ABOUT THIS EXERCISE: If a record holds a picture, drop the picture and return the rest of the record word for word.

Saved data entries:
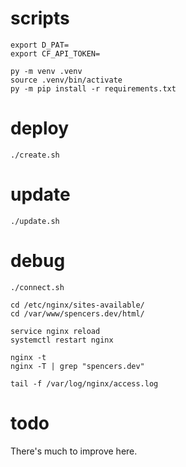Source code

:# scripts

```
export D_PAT=
export CF_API_TOKEN=
```


```
py -m venv .venv
source .venv/bin/activate
py -m pip install -r requirements.txt
```

# deploy
`./create.sh`

# update
`./update.sh`

# debug
`./connect.sh`

```
cd /etc/nginx/sites-available/
cd /var/www/spencers.dev/html/

service nginx reload
systemctl restart nginx

nginx -t
nginx -T | grep "spencers.dev"

tail -f /var/log/nginx/access.log
```

# todo

There's much to improve here.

RESPONSE BOX:
Source code

:# scripts

```
export D_PAT=
export CF_API_TOKEN=
```


```
py -m venv .venv
source .venv/bin/activate
py -m pip install -r requirements.txt
```

# deploy
`./create.sh`

# update
`./update.sh`

# debug
`./connect.sh`

```
cd /etc/nginx/sites-available/
cd /var/www/spencers.dev/html/

service nginx reload
systemctl restart nginx

nginx -t
nginx -T | grep "spencers.dev"

tail -f /var/log/nginx/access.log
```

# todo

There's much to improve here.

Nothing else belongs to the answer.